Records for the exercise
────────

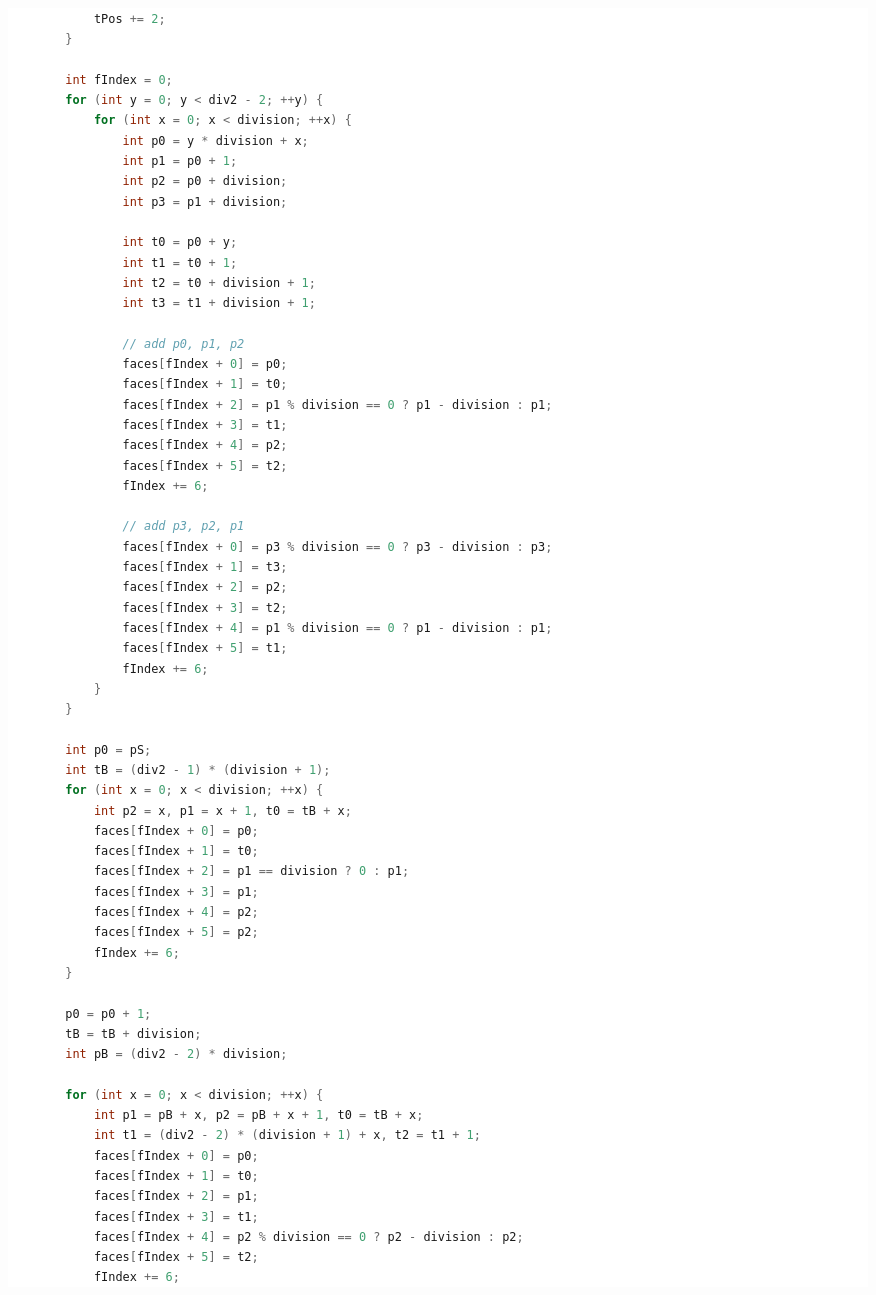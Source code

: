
 ```Java
			tPos += 2;
		}

		int fIndex = 0;
		for (int y = 0; y < div2 - 2; ++y) {
			for (int x = 0; x < division; ++x) {
				int p0 = y * division + x;
				int p1 = p0 + 1;
				int p2 = p0 + division;
				int p3 = p1 + division;

				int t0 = p0 + y;
				int t1 = t0 + 1;
				int t2 = t0 + division + 1;
				int t3 = t1 + division + 1;

				// add p0, p1, p2
				faces[fIndex + 0] = p0;
				faces[fIndex + 1] = t0;
				faces[fIndex + 2] = p1 % division == 0 ? p1 - division : p1;
				faces[fIndex + 3] = t1;
				faces[fIndex + 4] = p2;
				faces[fIndex + 5] = t2;
				fIndex += 6;

				// add p3, p2, p1
				faces[fIndex + 0] = p3 % division == 0 ? p3 - division : p3;
				faces[fIndex + 1] = t3;
				faces[fIndex + 2] = p2;
				faces[fIndex + 3] = t2;
				faces[fIndex + 4] = p1 % division == 0 ? p1 - division : p1;
				faces[fIndex + 5] = t1;
				fIndex += 6;
			}
		}

		int p0 = pS;
		int tB = (div2 - 1) * (division + 1);
		for (int x = 0; x < division; ++x) {
			int p2 = x, p1 = x + 1, t0 = tB + x;
			faces[fIndex + 0] = p0;
			faces[fIndex + 1] = t0;
			faces[fIndex + 2] = p1 == division ? 0 : p1;
			faces[fIndex + 3] = p1;
			faces[fIndex + 4] = p2;
			faces[fIndex + 5] = p2;
			fIndex += 6;
		}

		p0 = p0 + 1;
		tB = tB + division;
		int pB = (div2 - 2) * division;

		for (int x = 0; x < division; ++x) {
			int p1 = pB + x, p2 = pB + x + 1, t0 = tB + x;
			int t1 = (div2 - 2) * (division + 1) + x, t2 = t1 + 1;
			faces[fIndex + 0] = p0;
			faces[fIndex + 1] = t0;
			faces[fIndex + 2] = p1;
			faces[fIndex + 3] = t1;
			faces[fIndex + 4] = p2 % division == 0 ? p2 - division : p2;
			faces[fIndex + 5] = t2;
			fIndex += 6;
```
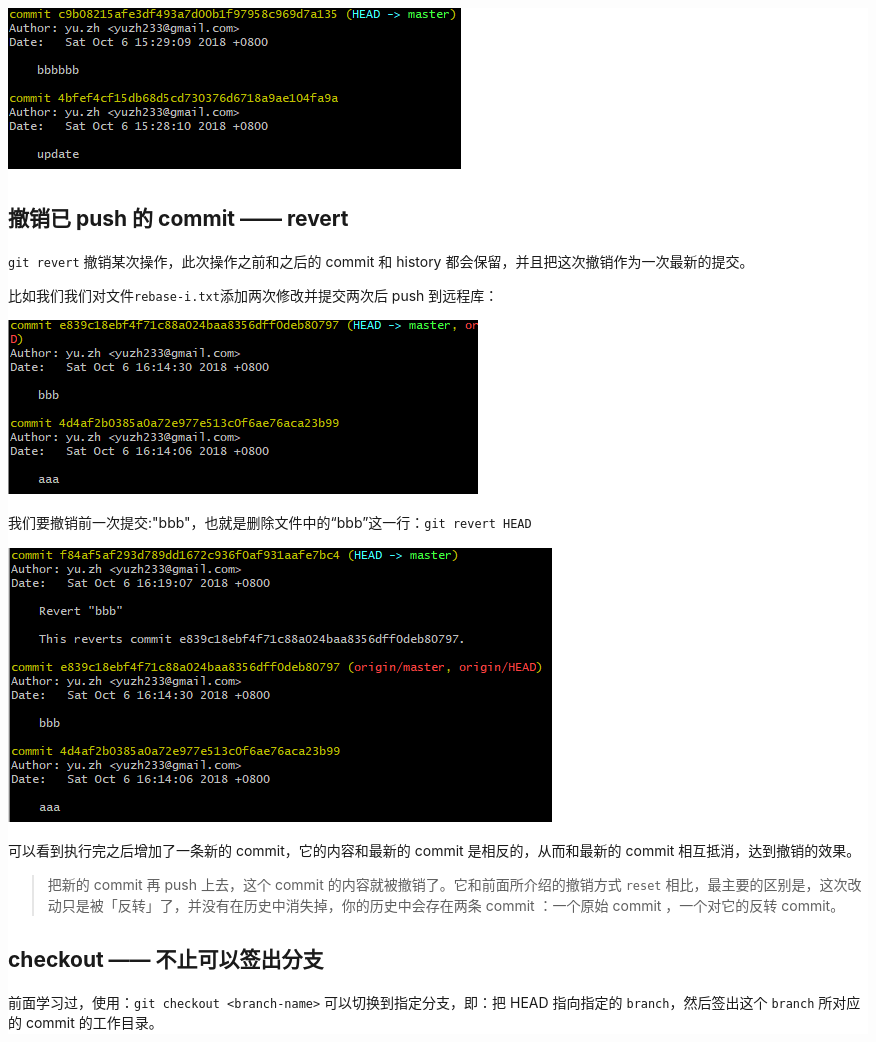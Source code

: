 ![](git_img/微信图片_20181006153842.png)

## 撤销已 push 的 commit —— revert
`git revert` 撤销某次操作，此次操作之前和之后的 commit 和 history 都会保留，并且把这次撤销作为一次最新的提交。

比如我们我们对文件`rebase-i.txt`添加两次修改并提交两次后 push 到远程库：

![](git_img/微信图片_20181006162144.png)

我们要撤销前一次提交:"bbb"，也就是删除文件中的“bbb”这一行：`git revert HEAD`

![](git_img/微信图片_20181006162338.png)

可以看到执行完之后增加了一条新的 commit，它的内容和最新的 commit 是相反的，从而和最新的 commit 相互抵消，达到撤销的效果。

> 把新的 commit 再 push 上去，这个 commit 的内容就被撤销了。它和前面所介绍的撤销方式 `reset` 相比，最主要的区别是，这次改动只是被「反转」了，并没有在历史中消失掉，你的历史中会存在两条 commit ：一个原始 commit ，一个对它的反转 commit。

## checkout —— 不止可以签出分支
前面学习过，使用：`git checkout <branch-name>` 可以切换到指定分支，即：把 HEAD 指向指定的 `branch`，然后签出这个 `branch` 所对应的 commit 的工作目录。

────────

Work instruction
The response should consist of the entries above, given again exactly and free of pictures.

Expected answer
Source code

:
 ```Java
			tPos += 2;
		}

		int fIndex = 0;
		for (int y = 0; y < div2 - 2; ++y) {
			for (int x = 0; x < division; ++x) {
				int p0 = y * division + x;
				int p1 = p0 + 1;
				int p2 = p0 + division;
				int p3 = p1 + division;

				int t0 = p0 + y;
				int t1 = t0 + 1;
				int t2 = t0 + division + 1;
				int t3 = t1 + division + 1;

				// add p0, p1, p2
				faces[fIndex + 0] = p0;
				faces[fIndex + 1] = t0;
				faces[fIndex + 2] = p1 % division == 0 ? p1 - division : p1;
				faces[fIndex + 3] = t1;
				faces[fIndex + 4] = p2;
				faces[fIndex + 5] = t2;
				fIndex += 6;

				// add p3, p2, p1
				faces[fIndex + 0] = p3 % division == 0 ? p3 - division : p3;
				faces[fIndex + 1] = t3;
				faces[fIndex + 2] = p2;
				faces[fIndex + 3] = t2;
				faces[fIndex + 4] = p1 % division == 0 ? p1 - division : p1;
				faces[fIndex + 5] = t1;
				fIndex += 6;
			}
		}

		int p0 = pS;
		int tB = (div2 - 1) * (division + 1);
		for (int x = 0; x < division; ++x) {
			int p2 = x, p1 = x + 1, t0 = tB + x;
			faces[fIndex + 0] = p0;
			faces[fIndex + 1] = t0;
			faces[fIndex + 2] = p1 == division ? 0 : p1;
			faces[fIndex + 3] = p1;
			faces[fIndex + 4] = p2;
			faces[fIndex + 5] = p2;
			fIndex += 6;
		}

		p0 = p0 + 1;
		tB = tB + division;
		int pB = (div2 - 2) * division;

		for (int x = 0; x < division; ++x) {
			int p1 = pB + x, p2 = pB + x + 1, t0 = tB + x;
			int t1 = (div2 - 2) * (division + 1) + x, t2 = t1 + 1;
			faces[fIndex + 0] = p0;
			faces[fIndex + 1] = t0;
			faces[fIndex + 2] = p1;
			faces[fIndex + 3] = t1;
			faces[fIndex + 4] = p2 % division == 0 ? p2 - division : p2;
			faces[fIndex + 5] = t2;
			fIndex += 6;
```
Source code

: ![](git_img/微信图片_20181006153842.png)

## 撤销已 push 的 commit —— revert
`git revert` 撤销某次操作，此次操作之前和之后的 commit 和 history 都会保留，并且把这次撤销作为一次最新的提交。

比如我们我们对文件`rebase-i.txt`添加两次修改并提交两次后 push 到远程库：

![](git_img/微信图片_20181006162144.png)

我们要撤销前一次提交:"bbb"，也就是删除文件中的“bbb”这一行：`git revert HEAD`

![](git_img/微信图片_20181006162338.png)

可以看到执行完之后增加了一条新的 commit，它的内容和最新的 commit 是相反的，从而和最新的 commit 相互抵消，达到撤销的效果。

> 把新的 commit 再 push 上去，这个 commit 的内容就被撤销了。它和前面所介绍的撤销方式 `reset` 相比，最主要的区别是，这次改动只是被「反转」了，并没有在历史中消失掉，你的历史中会存在两条 commit ：一个原始 commit ，一个对它的反转 commit。

## checkout —— 不止可以签出分支
前面学习过，使用：`git checkout <branch-name>` 可以切换到指定分支，即：把 HEAD 指向指定的 `branch`，然后签出这个 `branch` 所对应的 commit 的工作目录。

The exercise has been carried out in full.